Activity:
Every line below from the one containing "### GetNameOk" through the one containing "GetUpdatedAtOk returns a" must be transcribed exactly. Omit all lines outside that stretch.
□ □ □ □
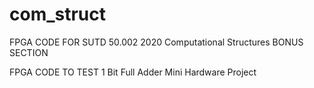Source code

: # com_struct
FPGA CODE FOR SUTD 50.002 2020 Computational Structures
BONUS SECTION 

FPGA CODE TO TEST 1 Bit Full Adder Mini Hardware Project 
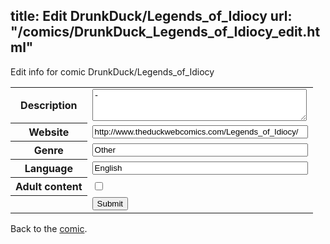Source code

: title: Edit DrunkDuck/Legends_of_Idiocy
url: "/comics/DrunkDuck_Legends_of_Idiocy_edit.html"
---
Edit info for comic DrunkDuck/Legends_of_Idiocy

<form name="comic" action="http://gaepostmail.appspot.com/comic/" method="post">
<table class="comicinfo">
<tr>
<th>Description</th><td><textarea name="description" cols="40" rows="3">-</textarea></td>
</tr>
<tr>
<th>Website</th><td><input type="text" name="url" value="http://www.theduckwebcomics.com/Legends_of_Idiocy/" size="40"/></td>
</tr>
<tr>
<th>Genre</th><td><input type="text" name="genre" value="Other" size="40"/></td>
</tr>
<tr>
<th>Language</th><td><input type="text" name="language" value="English" size="40"/></td>
</tr>
<tr>
<th>Adult content</th><td><input type="checkbox" name="adult" value="adult" /></td>
</tr>
<tr>
<th></th><td>
<input type="hidden" name="comic" value="DrunkDuck_Legends_of_Idiocy" />
<input type="submit" name="submit" value="Submit" />
</td>
</tr>
</table>
</form>

Back to the [comic](DrunkDuck_Legends_of_Idiocy.html).
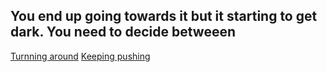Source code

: You end up going towards it but it starting to get dark. You need to decide betweeen
---
[Turnning around](3-first-desert.md)
[Keeping pushing](10-ender.md)
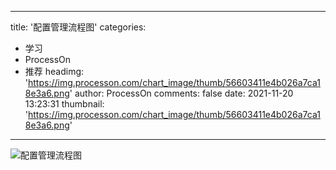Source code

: 
---
title: '配置管理流程图'
categories: 
 - 学习
 - ProcessOn
 - 推荐
headimg: 'https://img.processon.com/chart_image/thumb/56603411e4b026a7ca18e3a6.png'
author: ProcessOn
comments: false
date: 2021-11-20 13:23:31
thumbnail: 'https://img.processon.com/chart_image/thumb/56603411e4b026a7ca18e3a6.png'
---

<div>   
<img class="thumb" alt="配置管理流程图" src="https://img.processon.com/chart_image/thumb/56603411e4b026a7ca18e3a6.png" referrerpolicy="no-referrer">
<p></p>  
</div>
            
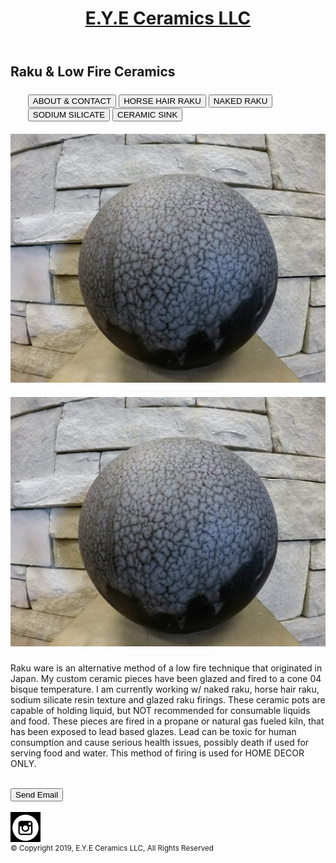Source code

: <html>
<title></title>

<link rel="stylesheet" type="text/css" href="ceramics21.css" />

<header>
   <a href="index.html">
      <h1><a href="index.html">
      E.Y.E Ceramics LLC</a></h1>
     
   </a>
</header>
<body>
	<h2>Raku & Low Fire Ceramics</h2>	


<h3>
	<ul>
		<input type=button onClick="parent.location='about.html'" value='ABOUT & CONTACT'>
		<input type=button onClick="parent.location='hhr.html'" value='HORSE HAIR RAKU'>
		<input type=button onClick="parent.location='nkr.html'" value='NAKED RAKU'>
		<input type=button onClick="parent.location='ss.html'" value='SODIUM SILICATE'>
		<input type=button onClick="parent.location='cart.html'" value='CERAMIC SINK'>
		
	









</h3>

 <h4> <img src="blue2.jpg"</h4>



<h5> <img src="blue2.jpg"
alt="Blue2" class="center" height="auto" width="auto">
</h5>

<div class="content">
<p>Raku ware is an alternative method of a low fire technique that originated in Japan. My custom ceramic pieces have been glazed and fired to a cone 04 bisque temperature. I am currently working w/ naked raku, horse hair raku, sodium silicate resin texture and glazed raku firings. These ceramic pots are capable of holding liquid, but NOT recommended for consumable liquids and food. These pieces are fired in a propane or natural gas fueled kiln, that has been exposed to lead based glazes. Lead can be toxic for human consumption and cause serious health issues, possibly death if used for serving food and water. This method of firing is used for HOME DECOR ONLY. </p>
</body>

<br>
 <form method="post" action="mailto:eye.ceramics2019@gmail.com" >
<input type="submit" value="Send Email" /> 
</form>
<br>
 
<footer>


<a target="_blank" href="https://www.instagram.com/e.y.e_ceramiiics/">
	<img src="Insta.png" alt="Insta"
align="center"></a>

<br>
 <small>&copy; Copyright 2019, E.Y.E Ceramics LLC, All Rights Reserved </small>

</footer>

</html>			
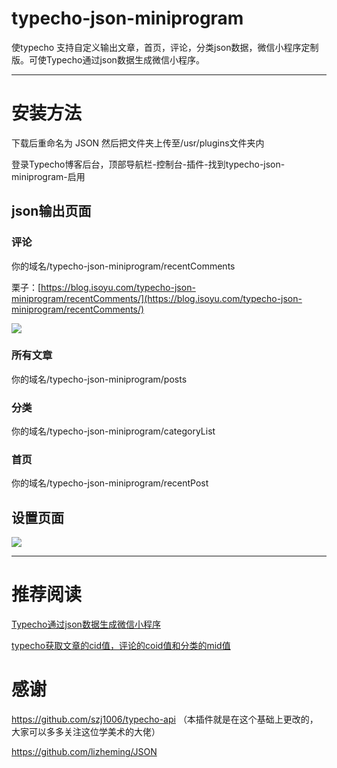 # typecho-json-miniprogram

使typecho 支持自定义输出文章，首页，评论，分类json数据，微信小程序定制版。可使Typecho通过json数据生成微信小程序。

---
# 安装方法

下载后重命名为 JSON 然后把文件夹上传至/usr/plugins文件夹内

登录Typecho博客后台，顶部导航栏-控制台-插件-找到typecho-json-miniprogram-启用



## json输出页面

### 评论

你的域名/typecho-json-miniprogram/recentComments

栗子：[https://blog.isoyu.com/typecho-json-miniprogram/recentComments/](https://blog.isoyu.com/typecho-json-miniprogram/recentComments/)

![](https://i.loli.net/2018/03/29/5abce3d8a0195.jpg)

### 所有文章

你的域名/typecho-json-miniprogram/posts

### 分类

你的域名/typecho-json-miniprogram/categoryList

### 首页

你的域名/typecho-json-miniprogram/recentPost

## 设置页面

![](https://i.loli.net/2018/03/29/5abce28a0f4f7.jpg)

---
# 推荐阅读

[Typecho通过json数据生成微信小程序](https://blog.isoyu.com/archives/typecho-json-miniprogram.html)

[typecho获取文章的cid值，评论的coid值和分类的mid值](https://blog.isoyu.com/archives/typecho-cid-coid-mid.html)
# 感谢

https://github.com/szj1006/typecho-api （本插件就是在这个基础上更改的，大家可以多多关注这位学美术的大佬）

https://github.com/lizheming/JSON
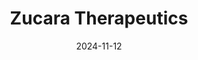 ---  
layout: startup_page  
title: "Zucara Therapeutics"  
id: "zucara.ca"  
permalink: "/zucaratherapeuticszucara.ca11122024/"  
website: "https://www.zucara.ca/"  
funding_round: "Series B"  
funding_amount: "$20M"  
investors: "Sanofi, Perceptive Advisors' PXV Fund I"  
about: "Zucara Therapeutics is a diabetes life sciences company developing ZT-01, a first-in-class, once-daily therapeutic designed to prevent hypoglycemia in people with type 1 and insulin-dependent type 2 diabetes. ZT-01 works by inhibiting somatostatin, restoring glucagon secretion to prevent low blood glucose levels, improving patient health and quality of life. The company aims to revolutionize diabetes management."  
markets: "Life Sciences, Diabetes Therapeutics, Drug Discovery, Biotechnology"  
hq: "Toronto, Ontario, Canada"  
founded_year: "2015"  
linkedin: "https://ca.linkedin.com/company/zucara-therapeutics-inc-"  
twitter: "https://twitter.com/zucara_ca"  
instagram: ""  
facebook: ""  
crunchbase: "https://www.crunchbase.com/organization/zucara-therapeutics?utm_source=linkedin&utm_medium=referral&utm_campaign=linkedin_companies&utm_content=profile_cta_anon&trk=funding_crunchbase"  
pitchbook: "https://pitchbook.com/profiles/company/153094-33"  

date_display: "12-Nov-2024"  
date: "2024-11-12"

# SEO Optimization  
meta_title: "Zucara Therapeutics - Series B Funding ($20M)"  
meta_description: "Zucara Therapeutics, Zucara Therapeutics is a diabetes life sciences company developing ZT-01, a first-in-class, once-daily therapeutic designed to prevent hypoglycemia in..."  
meta_keywords: "Zucara Therapeutics, Life Sciences, Diabetes Therapeutics, Drug Discovery, Biotechnology, Series B funding"  
canonical_url: "https://startup.projectstartups.com/zucaratherapeuticszucara.ca11122024/"  
---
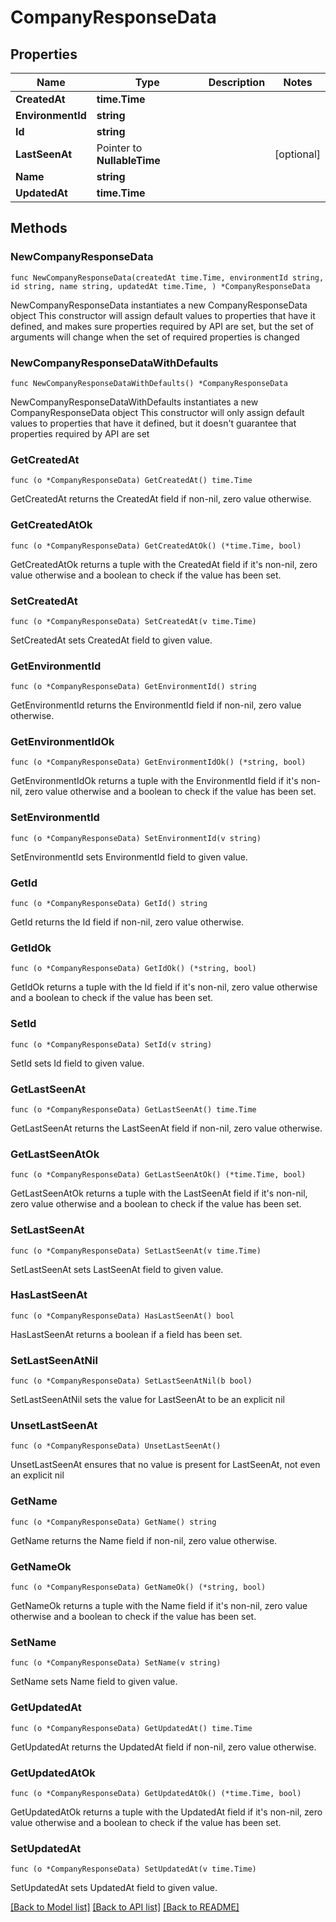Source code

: # CompanyResponseData

## Properties

Name | Type | Description | Notes
------------ | ------------- | ------------- | -------------
**CreatedAt** | **time.Time** |  | 
**EnvironmentId** | **string** |  | 
**Id** | **string** |  | 
**LastSeenAt** | Pointer to **NullableTime** |  | [optional] 
**Name** | **string** |  | 
**UpdatedAt** | **time.Time** |  | 

## Methods

### NewCompanyResponseData

`func NewCompanyResponseData(createdAt time.Time, environmentId string, id string, name string, updatedAt time.Time, ) *CompanyResponseData`

NewCompanyResponseData instantiates a new CompanyResponseData object
This constructor will assign default values to properties that have it defined,
and makes sure properties required by API are set, but the set of arguments
will change when the set of required properties is changed

### NewCompanyResponseDataWithDefaults

`func NewCompanyResponseDataWithDefaults() *CompanyResponseData`

NewCompanyResponseDataWithDefaults instantiates a new CompanyResponseData object
This constructor will only assign default values to properties that have it defined,
but it doesn't guarantee that properties required by API are set

### GetCreatedAt

`func (o *CompanyResponseData) GetCreatedAt() time.Time`

GetCreatedAt returns the CreatedAt field if non-nil, zero value otherwise.

### GetCreatedAtOk

`func (o *CompanyResponseData) GetCreatedAtOk() (*time.Time, bool)`

GetCreatedAtOk returns a tuple with the CreatedAt field if it's non-nil, zero value otherwise
and a boolean to check if the value has been set.

### SetCreatedAt

`func (o *CompanyResponseData) SetCreatedAt(v time.Time)`

SetCreatedAt sets CreatedAt field to given value.


### GetEnvironmentId

`func (o *CompanyResponseData) GetEnvironmentId() string`

GetEnvironmentId returns the EnvironmentId field if non-nil, zero value otherwise.

### GetEnvironmentIdOk

`func (o *CompanyResponseData) GetEnvironmentIdOk() (*string, bool)`

GetEnvironmentIdOk returns a tuple with the EnvironmentId field if it's non-nil, zero value otherwise
and a boolean to check if the value has been set.

### SetEnvironmentId

`func (o *CompanyResponseData) SetEnvironmentId(v string)`

SetEnvironmentId sets EnvironmentId field to given value.


### GetId

`func (o *CompanyResponseData) GetId() string`

GetId returns the Id field if non-nil, zero value otherwise.

### GetIdOk

`func (o *CompanyResponseData) GetIdOk() (*string, bool)`

GetIdOk returns a tuple with the Id field if it's non-nil, zero value otherwise
and a boolean to check if the value has been set.

### SetId

`func (o *CompanyResponseData) SetId(v string)`

SetId sets Id field to given value.


### GetLastSeenAt

`func (o *CompanyResponseData) GetLastSeenAt() time.Time`

GetLastSeenAt returns the LastSeenAt field if non-nil, zero value otherwise.

### GetLastSeenAtOk

`func (o *CompanyResponseData) GetLastSeenAtOk() (*time.Time, bool)`

GetLastSeenAtOk returns a tuple with the LastSeenAt field if it's non-nil, zero value otherwise
and a boolean to check if the value has been set.

### SetLastSeenAt

`func (o *CompanyResponseData) SetLastSeenAt(v time.Time)`

SetLastSeenAt sets LastSeenAt field to given value.

### HasLastSeenAt

`func (o *CompanyResponseData) HasLastSeenAt() bool`

HasLastSeenAt returns a boolean if a field has been set.

### SetLastSeenAtNil

`func (o *CompanyResponseData) SetLastSeenAtNil(b bool)`

 SetLastSeenAtNil sets the value for LastSeenAt to be an explicit nil

### UnsetLastSeenAt
`func (o *CompanyResponseData) UnsetLastSeenAt()`

UnsetLastSeenAt ensures that no value is present for LastSeenAt, not even an explicit nil
### GetName

`func (o *CompanyResponseData) GetName() string`

GetName returns the Name field if non-nil, zero value otherwise.

### GetNameOk

`func (o *CompanyResponseData) GetNameOk() (*string, bool)`

GetNameOk returns a tuple with the Name field if it's non-nil, zero value otherwise
and a boolean to check if the value has been set.

### SetName

`func (o *CompanyResponseData) SetName(v string)`

SetName sets Name field to given value.


### GetUpdatedAt

`func (o *CompanyResponseData) GetUpdatedAt() time.Time`

GetUpdatedAt returns the UpdatedAt field if non-nil, zero value otherwise.

### GetUpdatedAtOk

`func (o *CompanyResponseData) GetUpdatedAtOk() (*time.Time, bool)`

GetUpdatedAtOk returns a tuple with the UpdatedAt field if it's non-nil, zero value otherwise
and a boolean to check if the value has been set.

### SetUpdatedAt

`func (o *CompanyResponseData) SetUpdatedAt(v time.Time)`

SetUpdatedAt sets UpdatedAt field to given value.



[[Back to Model list]](../README.md#documentation-for-models) [[Back to API list]](../README.md#documentation-for-api-endpoints) [[Back to README]](../README.md)


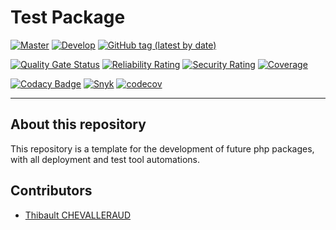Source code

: # Test Package

[![Master](https://github.com/tchevalleraud/test-package/actions/workflows/master.yml/badge.svg)](https://github.com/tchevalleraud/test-package/actions/workflows/master.yml)
[![Develop](https://github.com/tchevalleraud/test-package/actions/workflows/develop.yml/badge.svg)](https://github.com/tchevalleraud/test-package/actions/workflows/develop.yml)
[![GitHub tag (latest by date)](https://img.shields.io/github/v/tag/tchevalleraud/test-package?label=Version)](https://github.com/tchevalleraud/test-package/tags)

[![Quality Gate Status](https://sonarcloud.io/api/project_badges/measure?project=tchevalleraud_test-package&metric=alert_status)](https://sonarcloud.io/summary/new_code?id=tchevalleraud_test-package)
[![Reliability Rating](https://sonarcloud.io/api/project_badges/measure?project=tchevalleraud_test-package&metric=reliability_rating)](https://sonarcloud.io/summary/new_code?id=tchevalleraud_test-package)
[![Security Rating](https://sonarcloud.io/api/project_badges/measure?project=tchevalleraud_test-package&metric=security_rating)](https://sonarcloud.io/summary/new_code?id=tchevalleraud_test-package)
[![Coverage](https://sonarcloud.io/api/project_badges/measure?project=tchevalleraud_test-package&metric=coverage)](https://sonarcloud.io/summary/new_code?id=tchevalleraud_test-package)

[![Codacy Badge](https://app.codacy.com/project/badge/Grade/a139ca299f0b46c7888ffba326de6fc3)](https://www.codacy.com/gh/tchevalleraud/test-package/dashboard?utm_source=github.com&amp;utm_medium=referral&amp;utm_content=tchevalleraud/test-package&amp;utm_campaign=Badge_Grade)
[![Snyk](https://snyk-widget.herokuapp.com/badge/composer/snyk/tchevalleraud/test-package/badge.svg)](https://app.snyk.io/org/tchevalleraud/project/9214773f-6060-4f84-9990-536e2e4604ad)
[![codecov](https://codecov.io/gh/tchevalleraud/test-package/branch/master/graph/badge.svg?token=LMV2YDDHU6)](https://codecov.io/gh/tchevalleraud/test-package)

---

## About this repository

This repository is a template for the development of future php packages, with all deployment and test tool automations.

## Contributors
- [Thibault CHEVALLERAUD](http://github.com/tchevalleraud)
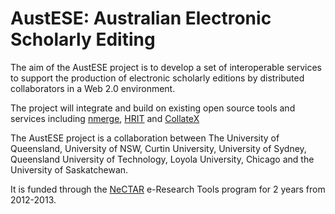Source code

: AustESE: Australian Electronic Scholarly Editing
================================================

The aim of the AustESE project is to develop a set of interoperable services to support the production of electronic scholarly editions by distributed collaborators in a Web 2.0 environment.

The project will integrate and build on existing open source tools and services including [nmerge](http://code.google.com/p/multiversiondocs/), [HRIT](http://hrit.etl.luc.edu/) and [CollateX](http://collatex.sourceforge.net/) 

The AustESE project is a collaboration between The University of Queensland, University of NSW, Curtin University, University of Sydney, Queensland University of Technology, Loyola University, Chicago and the University of Saskatchewan. 

It is funded through the [NeCTAR](http://nectar.org.au) e-Research Tools program for 2 years from 2012-2013.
□ □ □ □
Output of the task:
### GetNameOk

`func (o *CompanyResponseData) GetNameOk() (*string, bool)`

GetNameOk returns a tuple with the Name field if it's non-nil, zero value otherwise
and a boolean to check if the value has been set.

### SetName

`func (o *CompanyResponseData) SetName(v string)`

SetName sets Name field to given value.


### GetUpdatedAt

`func (o *CompanyResponseData) GetUpdatedAt() time.Time`

GetUpdatedAt returns the UpdatedAt field if non-nil, zero value otherwise.

### GetUpdatedAtOk

`func (o *CompanyResponseData) GetUpdatedAtOk() (*time.Time, bool)`

GetUpdatedAtOk returns a tuple with the UpdatedAt field if it's non-nil, zero value otherwise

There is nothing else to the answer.